Banks in southern Europe may be unable to fund themselves privately at all. More than 800 lenders borrowed from the ECB in December and February to cover maturing debt and boost liquidity buffers. After a flurry of senior unsecured bond sales in January and February, the market froze again with Lloyds Banking Group Plc, 40 percent owned by the government, being the only publicly traded lender to sell unsecured bonds in April.
‘Limited Appetite’
Under pressure from regulators, banks are already shifting to longer-term, more stable and more expensive sources of funding, eroding profit. RBS cut its reliance on commercial paper and certificates of deposit by more than half to 22 billion pounds ($35.6 billion) at the end of 2011, the Citigroup note said.
“The big question is how will banks fund themselves going forward at a rate that is in keeping with providing credit to the economy,” said Guy Mandy, a fixed-income analyst at Nomura Holdings Inc. in London. “At this stage there is very limited appetite for private funding into banks.”
Downgrades would also trigger margin calls and force lenders to post additional collateral to counterparties at a time when balance sheets are encumbered to record levels.
Morgan Stanley would need to post an additional $9.61 billion were it to suffer the maximum three-step downgrade, as well as a two-level reduction by S&P, the New York-based lender said in a filing last week. Citigroup would require $4.7 billion if cut by two steps, it said.
BlackRock Mandates
BlackRock Inc., the world’s biggest asset manager, said on April 18 it may be forced to reduce business with some banks if their ratings are lowered to comply with clients’ mandates.
“Many banks will have agreements in place that say if your ratings drop you need to post more collateral because you are deemed to be a higher risk,” said Nomura’s Mandy. “The general squeeze of collateral, whether it is from downgrades, assets pledged to the ECB or the general trend toward collateralizing everything, is likely keeping pressure on banks.”
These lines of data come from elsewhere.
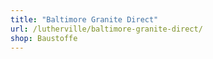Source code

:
 ```yaml
---
title: "Baltimore Granite Direct"
url: /lutherville/baltimore-granite-direct/
shop: Baustoffe
---
```

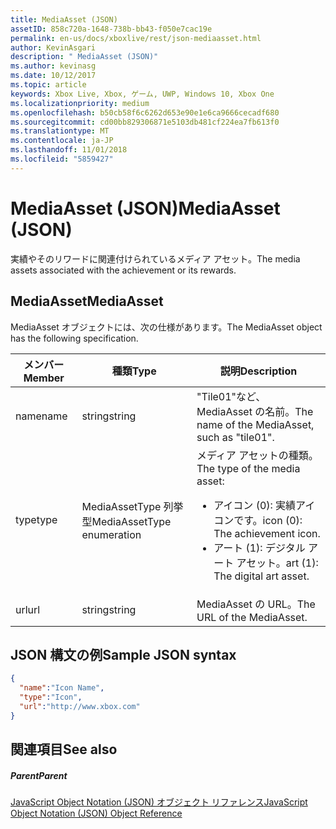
 ```yaml
---
title: MediaAsset (JSON)
assetID: 858c720a-1648-738b-bb43-f050e7cac19e
permalink: en-us/docs/xboxlive/rest/json-mediaasset.html
author: KevinAsgari
description: " MediaAsset (JSON)"
ms.author: kevinasg
ms.date: 10/12/2017
ms.topic: article
keywords: Xbox Live, Xbox, ゲーム, UWP, Windows 10, Xbox One
ms.localizationpriority: medium
ms.openlocfilehash: b50cb58f6c6262d653e90e1e6ca9666cecadf680
ms.sourcegitcommit: cd00bb829306871e5103db481cf224ea7fb613f0
ms.translationtype: MT
ms.contentlocale: ja-JP
ms.lasthandoff: 11/01/2018
ms.locfileid: "5859427"
---
```

# <a name="mediaasset-json"></a><span data-ttu-id="52fc3-104">MediaAsset (JSON)</span><span class="sxs-lookup"><span data-stu-id="52fc3-104">MediaAsset (JSON)</span></span>
<span data-ttu-id="52fc3-105">実績やそのリワードに関連付けられているメディア アセット。</span><span class="sxs-lookup"><span data-stu-id="52fc3-105">The media assets associated with the achievement or its rewards.</span></span>
<a id="ID4EN"></a>


## <a name="mediaasset"></a><span data-ttu-id="52fc3-106">MediaAsset</span><span class="sxs-lookup"><span data-stu-id="52fc3-106">MediaAsset</span></span>

<span data-ttu-id="52fc3-107">MediaAsset オブジェクトには、次の仕様があります。</span><span class="sxs-lookup"><span data-stu-id="52fc3-107">The MediaAsset object has the following specification.</span></span>

| <span data-ttu-id="52fc3-108">メンバー</span><span class="sxs-lookup"><span data-stu-id="52fc3-108">Member</span></span>| <span data-ttu-id="52fc3-109">種類</span><span class="sxs-lookup"><span data-stu-id="52fc3-109">Type</span></span>| <span data-ttu-id="52fc3-110">説明</span><span class="sxs-lookup"><span data-stu-id="52fc3-110">Description</span></span>|
| --- | --- | --- |
| <span data-ttu-id="52fc3-111">name</span><span class="sxs-lookup"><span data-stu-id="52fc3-111">name</span></span>| <span data-ttu-id="52fc3-112">string</span><span class="sxs-lookup"><span data-stu-id="52fc3-112">string</span></span>| <span data-ttu-id="52fc3-113">"Tile01"など、MediaAsset の名前。</span><span class="sxs-lookup"><span data-stu-id="52fc3-113">The name of the MediaAsset, such as "tile01".</span></span>|
| <span data-ttu-id="52fc3-114">type</span><span class="sxs-lookup"><span data-stu-id="52fc3-114">type</span></span>| <span data-ttu-id="52fc3-115">MediaAssetType 列挙型</span><span class="sxs-lookup"><span data-stu-id="52fc3-115">MediaAssetType enumeration</span></span>| <span data-ttu-id="52fc3-116">メディア アセットの種類。</span><span class="sxs-lookup"><span data-stu-id="52fc3-116">The type of the media asset:</span></span> <ul><li><span data-ttu-id="52fc3-117">アイコン (0): 実績アイコンです。</span><span class="sxs-lookup"><span data-stu-id="52fc3-117">icon (0): The achievement icon.</span></span></li><li><span data-ttu-id="52fc3-118">アート (1): デジタル アート アセット。</span><span class="sxs-lookup"><span data-stu-id="52fc3-118">art (1): The digital art asset.</span></span></li></ul> | 
| <span data-ttu-id="52fc3-119">url</span><span class="sxs-lookup"><span data-stu-id="52fc3-119">url</span></span>| <span data-ttu-id="52fc3-120">string</span><span class="sxs-lookup"><span data-stu-id="52fc3-120">string</span></span>| <span data-ttu-id="52fc3-121">MediaAsset の URL。</span><span class="sxs-lookup"><span data-stu-id="52fc3-121">The URL of the MediaAsset.</span></span>|

<a id="ID4EFC"></a>


## <a name="sample-json-syntax"></a><span data-ttu-id="52fc3-122">JSON 構文の例</span><span class="sxs-lookup"><span data-stu-id="52fc3-122">Sample JSON syntax</span></span>


```json
{
  "name":"Icon Name",
  "type":"Icon",
  "url":"http://www.xbox.com"
}

```


<a id="ID4EOC"></a>


## <a name="see-also"></a><span data-ttu-id="52fc3-123">関連項目</span><span class="sxs-lookup"><span data-stu-id="52fc3-123">See also</span></span>

<a id="ID4EQC"></a>


##### <a name="parent"></a><span data-ttu-id="52fc3-124">Parent</span><span class="sxs-lookup"><span data-stu-id="52fc3-124">Parent</span></span>

[<span data-ttu-id="52fc3-125">JavaScript Object Notation (JSON) オブジェクト リファレンス</span><span class="sxs-lookup"><span data-stu-id="52fc3-125">JavaScript Object Notation (JSON) Object Reference</span></span>](atoc-xboxlivews-reference-json.md)
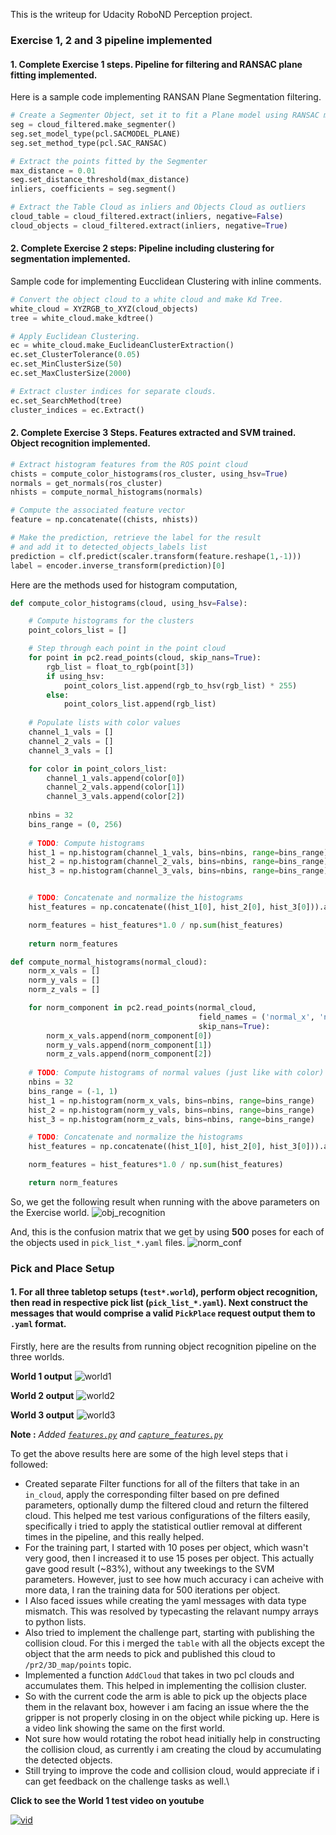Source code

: This is the writeup for Udacity RoboND Perception project.

### Exercise 1, 2 and 3 pipeline implemented
#### 1. Complete Exercise 1 steps. Pipeline for filtering and RANSAC plane fitting implemented.
Here is a sample code implementing RANSAN Plane Segmentation filtering.
```python
# Create a Segmenter Object, set it to fit a Plane model using RANSAC method.
seg = cloud_filtered.make_segmenter()
seg.set_model_type(pcl.SACMODEL_PLANE)
seg.set_method_type(pcl.SAC_RANSAC)

# Extract the points fitted by the Segmenter
max_distance = 0.01
seg.set_distance_threshold(max_distance)
inliers, coefficients = seg.segment()

# Extract the Table Cloud as inliers and Objects Cloud as outliers
cloud_table = cloud_filtered.extract(inliers, negative=False)
cloud_objects = cloud_filtered.extract(inliers, negative=True)
```

#### 2. Complete Exercise 2 steps: Pipeline including clustering for segmentation implemented.  
Sample code for implementing Eucclidean Clustering with inline comments.
```python
# Convert the object cloud to a white cloud and make Kd Tree.
white_cloud = XYZRGB_to_XYZ(cloud_objects)
tree = white_cloud.make_kdtree()

# Apply Euclidean Clustering.
ec = white_cloud.make_EuclideanClusterExtraction()
ec.set_ClusterTolerance(0.05)
ec.set_MinClusterSize(50)
ec.set_MaxClusterSize(2000)

# Extract cluster indices for separate clouds.
ec.set_SearchMethod(tree)
cluster_indices = ec.Extract()
```

#### 2. Complete Exercise 3 Steps.  Features extracted and SVM trained.  Object recognition implemented.
```python
# Extract histogram features from the ROS point cloud
chists = compute_color_histograms(ros_cluster, using_hsv=True)
normals = get_normals(ros_cluster)
nhists = compute_normal_histograms(normals)                        

# Compute the associated feature vector
feature = np.concatenate((chists, nhists))

# Make the prediction, retrieve the label for the result
# and add it to detected_objects_labels list
prediction = clf.predict(scaler.transform(feature.reshape(1,-1)))
label = encoder.inverse_transform(prediction)[0]
```

Here are the methods used for histogram computation,
```python
def compute_color_histograms(cloud, using_hsv=False):

    # Compute histograms for the clusters
    point_colors_list = []

    # Step through each point in the point cloud
    for point in pc2.read_points(cloud, skip_nans=True):
        rgb_list = float_to_rgb(point[3])
        if using_hsv:
            point_colors_list.append(rgb_to_hsv(rgb_list) * 255)
        else:
            point_colors_list.append(rgb_list)
            
    # Populate lists with color values
    channel_1_vals = []
    channel_2_vals = []
    channel_3_vals = []

    for color in point_colors_list:
        channel_1_vals.append(color[0])
        channel_2_vals.append(color[1])
        channel_3_vals.append(color[2])
    
    nbins = 32
    bins_range = (0, 256)            
        
    # TODO: Compute histograms
    hist_1 = np.histogram(channel_1_vals, bins=nbins, range=bins_range)
    hist_2 = np.histogram(channel_2_vals, bins=nbins, range=bins_range)
    hist_3 = np.histogram(channel_3_vals, bins=nbins, range=bins_range)


    # TODO: Concatenate and normalize the histograms
    hist_features = np.concatenate((hist_1[0], hist_2[0], hist_3[0])).astype(np.float64)

    norm_features = hist_features*1.0 / np.sum(hist_features)
     
    return norm_features 

def compute_normal_histograms(normal_cloud):
    norm_x_vals = []
    norm_y_vals = []
    norm_z_vals = []

    for norm_component in pc2.read_points(normal_cloud,
                                          field_names = ('normal_x', 'normal_y', 'normal_z'),
                                          skip_nans=True):
        norm_x_vals.append(norm_component[0])
        norm_y_vals.append(norm_component[1])
        norm_z_vals.append(norm_component[2])
        
    # TODO: Compute histograms of normal values (just like with color)
    nbins = 32
    bins_range = (-1, 1)
    hist_1 = np.histogram(norm_x_vals, bins=nbins, range=bins_range)
    hist_2 = np.histogram(norm_y_vals, bins=nbins, range=bins_range)
    hist_3 = np.histogram(norm_z_vals, bins=nbins, range=bins_range)

    # TODO: Concatenate and normalize the histograms
    hist_features = np.concatenate((hist_1[0], hist_2[0], hist_3[0])).astype(np.float64)

    norm_features = hist_features*1.0 / np.sum(hist_features)

    return norm_features
```

So, we get the following result when running with the above parameters on the Exercise world.
![obj_recognition](images/obj_recognition.png)

And, this is the confusion matrix that we get by using **500** poses for each of the objects used in `pick_list_*.yaml` files.
![norm_conf](images/norm_conf.png)

### Pick and Place Setup

#### 1. For all three tabletop setups (`test*.world`), perform object recognition, then read in respective pick list (`pick_list_*.yaml`). Next construct the messages that would comprise a valid `PickPlace` request output them to `.yaml` format.
Firstly, here are the results from running object recognition pipeline on the three worlds.

**World 1 output**
![world1](images/world1.png)


**World 2 output**
![world2](images/world2.png)

**World 3 output**
![world3](images/world3.png)

**Note :** *Added [`features.py`](pr2_robot/scripts/features.py) and [`capture_features.py`](pr2_robot/scripts/capture_features.py)*

To get the above results here are some of the high level steps that i followed:
- Created separate Filter functions for all of the filters that take in an `in_cloud`, apply the corresponding filter based on pre defined parameters, optionally dump the filtered cloud and return the filtered cloud. This helped me test various configurations of the filters easily, specifically i tried to apply the statistical outlier removal at different times in the pipeline, and this really helped.
- For the training part, I started with 10 poses per object, which wasn't very good, then I increased it to use 15 poses per object. This actually gave good result (~83%), without any tweekings to the SVM parameters. However, just to see how much accuracy i can acheive with more data, I ran the training data for 500 iterations per object.
- I Also faced issues while creating the yaml messages with data type mismatch. This was resolved by typecasting the relavant numpy arrays to python lists.
- Also tried to implement the challenge part, starting with publishing the collision cloud. For this i merged the `table` with all the objects except the object that the arm needs to pick and published this cloud to `/pr2/3D_map/points` topic.  
- Implemented a function `AddCloud` that takes in two pcl clouds and accumulates them. This helped in implementing the collision cluster.
- So with the current code the arm is able to pick up the objects place them in the relavant box, however i am facing an issue where the the gripper is not properly closing in on the object while picking up. Here is a video link showing the same on the first world.
- Not sure how would rotating the robot head initially help in constructing the collision cloud, as currently i am creating the cloud by accumulating the detected objects. 
- Still trying to improve the code and collision cloud, would appreciate if i can get feedback on the challenge tasks as well.\\

**Click to see the World 1 test video on youtube**   

[![vid](https://img.youtube.com/vi/JHN3Tkpb_Bw/hqdefault.jpg)](https://youtu.be/JHN3Tkpb_Bw)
The more a bank’s balance sheet is pledged as collateral, the further unsecured creditors are pushed down the queue for repayment. The process is accelerated by the increasing use of ECB funding and covered bonds.
Improved Conditions
Moody’s may stop short of imposing the steepest downgrades following better-than-estimated first-quarter earnings and evidence of rising capital and liquidity buffers. JPMorgan, Goldman Sachs, Deutsche Bank, RBS and BNP Paribas were among banks that beat analysts’ estimates in the first quarter after a resurgence in trading income.
Conditions in the interbank markets have also improved since the ECB announced its plan to offer banks unlimited three- year loans on Dec. 8. The Euribor-OIS spread, a measure of banks’ reluctance to lend to one another based on the difference between the borrowing benchmark and overnight indexed swaps, is at 0.38 percent, a nine-month low.
Moody’s had planned to start publishing details of any downgrades in April. On April 13, it issued a statement saying it was delaying publication until early May, a move some are taking to suggest banks’ lobbying efforts may be paying off.
“It’s important to note that when Moody’s first came out to render an opinion” it was before the stress-test results and the first-quarter earnings of the large institutions, Morgan Stanley Chief Executive Officer James Gorman, 53, said on an April 19 call to discuss the bank’s results for the first three months. “It’s important and constructive to note they’re delaying their readout on this.”